Mais c’est en Saxe que l’AfD obtient ses scores le plus importants. C’est dans ce Land que fleurissent depuis plusieurs années des mouvements xénophobes comme Pediga (1). Ainsi, à Chemnitz (ancienne Karl-Marx-Stadt) l’AfD et Pediga se sont saisis d’un homicide dont l’auteur suspecté est un demandeur d’asile, pour manifester contre les migrants. En réponse, des dizaines de milliers de personnes ont manifesté contre la xénophobie à Chemnitz depuis fin août. Et à Hambourg, le 29 septembre, un gigantesque défilé a regroupé 30 000 manifestants. Parmi les mots d’ordres on pouvait lire sur des banderoles de lycéens, « Notre classe ne connaît pas les étrangers » ou ailleurs, « Les femmes contre l’AfD », « Pour une société libre et ouverte - contre l’exclusion, solidarité ! »...

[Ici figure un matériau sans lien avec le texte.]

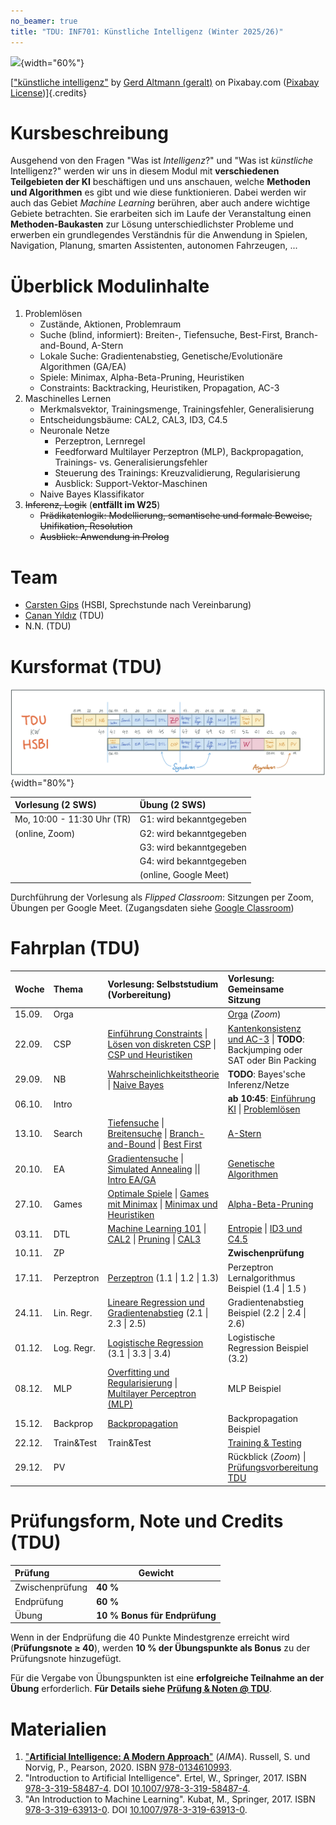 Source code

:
```yaml
---
no_beamer: true
title: "TDU: INF701: Künstliche Intelligenz (Winter 2025/26)"
---
```


![](https://cdn.pixabay.com/photo/2018/09/27/09/22/artificial-intelligence-3706562_1280.jpg){width="60%"}

[["künstliche
intelligenz"](https://pixabay.com/de/illustrations/k%c3%bcnstliche-intelligenz-netzwerk-3706562/)
by [Gerd Altmann (geralt)](https://pixabay.com/de/users/geralt-9301/) on Pixabay.com
([Pixabay License](https://pixabay.com/de/service/license/))]{.credits}

# Kursbeschreibung

Ausgehend von den Fragen "Was ist *Intelligenz*?" und "Was ist *künstliche*
Intelligenz?" werden wir uns in diesem Modul mit **verschiedenen Teilgebieten der
KI** beschäftigen und uns anschauen, welche **Methoden und Algorithmen** es gibt und
wie diese funktionieren. Dabei werden wir auch das Gebiet *Machine Learning*
berühren, aber auch andere wichtige Gebiete betrachten. Sie erarbeiten sich im Laufe
der Veranstaltung einen **Methoden-Baukasten** zur Lösung unterschiedlichster
Probleme und erwerben ein grundlegendes Verständnis für die Anwendung in Spielen,
Navigation, Planung, smarten Assistenten, autonomen Fahrzeugen, ...

# Überblick Modulinhalte

1.  Problemlösen
    -   Zustände, Aktionen, Problemraum
    -   Suche (blind, informiert): Breiten-, Tiefensuche, Best-First,
        Branch-and-Bound, A-Stern
    -   Lokale Suche: Gradientenabstieg, Genetische/Evolutionäre Algorithmen (GA/EA)
    -   Spiele: Minimax, Alpha-Beta-Pruning, Heuristiken
    -   Constraints: Backtracking, Heuristiken, Propagation, AC-3
2.  Maschinelles Lernen
    -   Merkmalsvektor, Trainingsmenge, Trainingsfehler, Generalisierung
    -   Entscheidungsbäume: CAL2, CAL3, ID3, C4.5
    -   Neuronale Netze
        -   Perzeptron, Lernregel
        -   Feedforward Multilayer Perzeptron (MLP), Backpropagation, Trainings-
            vs. Generalisierungsfehler
        -   Steuerung des Trainings: Kreuzvalidierung, Regularisierung
        -   Ausblick: Support-Vektor-Maschinen
    -   Naive Bayes Klassifikator
3.  ~~Inferenz, Logik~~ (**entfällt im W25**)
    -   ~~Prädikatenlogik: Modellierung, semantische und formale Beweise,
        Unifikation, Resolution~~
    -   ~~Ausblick: Anwendung in Prolog~~

# Team

-   [Carsten
    Gips](https://www.hsbi.de/minden/ueber-uns/personenverzeichnis/carsten-gips)
    (HSBI, Sprechstunde nach Vereinbarung)
-   [Canan Yıldız](http://people.tau.edu.tr/people.show/cananyildiz/de) (TDU)
-   N.N. (TDU)

# Kursformat (TDU)

![](admin/images/fahrplan.png){width="80%"}

| Vorlesung (2 SWS)          | Übung (2 SWS)           |
|:---------------------------|:------------------------|
| Mo, 10:00 - 11:30 Uhr (TR) | G1: wird bekanntgegeben |
| (online, Zoom)             | G2: wird bekanntgegeben |
|                            | G3: wird bekanntgegeben |
|                            | G4: wird bekanntgegeben |
|                            | (online, Google Meet)   |

Durchführung der Vorlesung als *Flipped Classroom*: Sitzungen per Zoom, Übungen per
Google Meet. (Zugangsdaten siehe [Google
Classroom](https://classroom.google.com/c/NzE4Mzk0NDE5ODEz?cjc=fhzfku3))

# Fahrplan (TDU)

| Woche  | Thema      | Vorlesung: Selbststudium (Vorbereitung)                                                                                                                                                                                        | Vorlesung: Gemeinsame Sitzung                                                                                             | Übung                                                   |
|:-------|:-----------|:-------------------------------------------------------------------------------------------------------------------------------------------------------------------------------------------------------------------------------|:--------------------------------------------------------------------------------------------------------------------------|:--------------------------------------------------------|
| 15.09. | Orga       |                                                                                                                                                                                                                                | [Orga](https://github.com/Artificial-Intelligence-HSBI-TDU/KI-Vorlesung-W25/blob/master/readme_tdu.md) (*Zoom*)           |                                                         |
| 22.09. | CSP        | [Einführung Constraints](lecture/csp/csp1-intro.md) \| [Lösen von diskreten CSP](lecture/csp/csp2-backtrackingsearch.md) \| [CSP und Heuristiken](lecture/csp/csp3-heuristics.md)                                              | [Kantenkonsistenz und AC-3](lecture/csp/csp4-ac3.md) \| **TODO**: Backjumping oder SAT oder Bin Packing                   |                                                         |
| 29.09. | NB         | [Wahrscheinlichkeitstheorie](lecture/naivebayes/nb1-probability.md) \| [Naive Bayes](lecture/naivebayes/nb2-naivebayes.md)                                                                                                     | **TODO**: Bayes'sche Inferenz/Netze                                                                                       | [Blatt: CSP](homework/sheet-csp.md)                     |
| 06.10. | Intro      |                                                                                                                                                                                                                                | **ab 10:45**: [Einführung KI](lecture/intro/intro1-overview.md) \| [Problemlösen](lecture/intro/intro2-problemsolving.md) | [Blatt: Naive Bayes](homework/sheet-nb.md)              |
| 13.10. | Search     | [Tiefensuche](lecture/searching/search1-dfs.md) \| [Breitensuche](lecture/searching/search2-bfs.md) \| [Branch-and-Bound](lecture/searching/search3-branchandbound.md) \| [Best First](lecture/searching/search4-bestfirst.md) | [A-Stern](lecture/searching/search5-astar.md)                                                                             |                                                         |
| 20.10. | EA         | [Gradientensuche](lecture/searching/search6-gradient.md) \| [Simulated Annealing](lecture/searching/search7-annealing.md) \|\| [Intro EA/GA](lecture/ea/ea1-intro.md)                                                          | [Genetische Algorithmen](lecture/ea/ea2-ga.md)                                                                            | [Blatt: Suche](homework/sheet-search.md)                |
| 27.10. | Games      | [Optimale Spiele](lecture/games/games1-intro.md) \| [Games mit Minimax](lecture/games/games2-minimax.md) \| [Minimax und Heuristiken](lecture/games/games3-heuristics.md)                                                      | [Alpha-Beta-Pruning](lecture/games/games4-alphabeta.md)                                                                   | [Blatt: EA/GA](homework/sheet-ea.md)                    |
| 03.11. | DTL        | [Machine Learning 101](lecture/dtl/dtl1-mlbasics.md) \| [CAL2](lecture/dtl/dtl2-cal2.md) \| [Pruning](lecture/dtl/dtl3-pruning.md) \| [CAL3](lecture/dtl/dtl4-cal3.md)                                                         | [Entropie](lecture/dtl/dtl5-entropy.md) \| [ID3 und C4.5](lecture/dtl/dtl6-id3.md)                                        | [Blatt: Games](homework/sheet-games.md)                 |
| 10.11. | ZP         |                                                                                                                                                                                                                                | **Zwischenprüfung**                                                                                                       |                                                         |
| 17.11. | Perzeptron | [Perzeptron](lecture/nn/nn01-perceptron.md)  (1.1 \| 1.2 \| 1.3)                                                                                                                                                                                                                            | Perzeptron Lernalgorithmus Beispiel  (1.4 \| 1.5 )                                                                               | [Blatt: DTL](homework/sheet-dtl.md)                     |
| 24.11. | Lin. Regr. | [Lineare Regression und Gradientenabstieg](lecture/nn/nn02-linear-regression.md)  (2.1 \| 2.3 \| 2.5)                                                                                                                                                                                                                               |  Gradientenabstieg Beispiel (2.2 \| 2.4 \| 2.6)                                                               | [Blatt: Perzeptron](homework/sheet-nn-perceptron.md)    |
| 01.12. | Log. Regr. | [Logistische Regression](lecture/nn/nn03-logistic-regression.md) (3.1 \| 3.3 \| 3.4)                                                                                                                                                                                                                               | Logistische Regression Beispiel (3.2)                                                          |                                                         |
| 08.12. | MLP        | [Overfitting und Regularisierung](lecture/nn/nn04-overfitting.md) \| [Multilayer Perceptron (MLP)](lecture/nn/nn05-mlp.md)                                                                                                                                                                                  | MLP Beispiel                                                                           | [Blatt: Regression](homework/sheet-nn-regression.md)    |
| 15.12. | Backprop   | [Backpropagation](lecture/nn/nn06-backprop.md)                                                                                                                                                                                                                               | Backpropagation Beispiel                                                                            | [Blatt: MLP](homework/sheet-nn-mlp.md)                  |
| 22.12. | Train&Test | Train&Test | [Training & Testing](lecture/nn/nn07-training-testing.md)                                                                                                                                                                                                                               | [Performanzanalyse](lecture/nn/nn08-testing.md)              | [Blatt: Backpropagation](homework/sheet-nn-backprop.md) |
| 29.12. | PV         |                                                                                                                                                                                                                                | Rückblick (*Zoom*) \| [Prüfungsvorbereitung TDU](admin/exams-tdu.md)                                                      |                                                         |

# Prüfungsform, Note und Credits (TDU)

| Prüfung         | Gewicht                       |
|:----------------|-------------------------------|
| Zwischenprüfung | **40 %**                      |
| Endprüfung      | **60 %**                      |
| Übung           | **10 % Bonus für Endprüfung** |

Wenn in der Endprüfung die 40 Punkte Mindestgrenze erreicht wird (**Prüfungsnote
$\ge$ 40**), werden **10 % der Übungspunkte als Bonus** zu der Prüfungsnote
hinzugefügt.

Für die Vergabe von Übungspunkten ist eine **erfolgreiche Teilnahme an der Übung**
erforderlich. **Für Details siehe [Prüfung & Noten @ TDU](admin/exams-tdu.md)**.

# Materialien

1.  ["**Artificial Intelligence: A Modern Approach**"](http://aima.cs.berkeley.edu/)
    (*AIMA*). Russell, S. und Norvig, P., Pearson, 2020. ISBN
    [978-0134610993](https://fhb-bielefeld.digibib.net/openurl?isbn=978-0134610993).
2.  "Introduction to Artificial Intelligence". Ertel, W., Springer, 2017. ISBN
    [978-3-319-58487-4](https://fhb-bielefeld.digibib.net/openurl?isbn=978-3-319-58487-4).
    DOI [10.1007/978-3-319-58487-4](https://doi.org/10.1007/978-3-319-58487-4).
3.  "An Introduction to Machine Learning". Kubat, M., Springer, 2017. ISBN
    [978-3-319-63913-0](https://fhb-bielefeld.digibib.net/openurl?isbn=978-3-319-63913-0).
    DOI [10.1007/978-3-319-63913-0](https://doi.org/10.1007/978-3-319-63913-0).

De « L’Agenda 2010 » de Schröder aux coalitions SPD-CDU/CSU
En 1998, c’est pour mettre un terme à l’offensive engagée, dans les années quatre-vingt-dix, par le gouvernement CDU-CSU du chancelier Elmut Köhl (« Kohl the knife », « Kohl le couteau », ainsi que le qualifiait le journal financier anglais The Economist en 1997) que le prolétariat allemand avait porté au pouvoir une majorité du SPD. Contre la volonté exprimée en 1998 par le vote ouvrier, puis à nouveau en septembre 2002, le chancelier SPD Gerhard Schröder avait constitué un gouvernement bourgeois, associant le SPD et les Verts (gouvernement de « petite coalition »).
En 2003, appuyé sur le rapport de la commission Harz (à laquelle avaient participé les dirigeants syndicaux), Schröder engageait « la plus importante réforme du marché du travail de l’histoire de la République fédérale ».
Malgré la résistance qui s’est exprimée à l’intérieur du SPD et en dépit des mobilisations importantes des travailleurs (notamment dans la métallurgie), Schröder a pu faire voter son plan. Il s’est notamment appuyé sur la politique de l’appareil syndical (IG-Metall, DGB) qui réclamait des concertations, refusait de mettre en cause le gouvernement de Schröder. Et de concert avec l’appareil syndical, Lafontaine qui dirigeait l’opposition interne au SPD a chapeauté la résistance, la conduisant à l’impasse.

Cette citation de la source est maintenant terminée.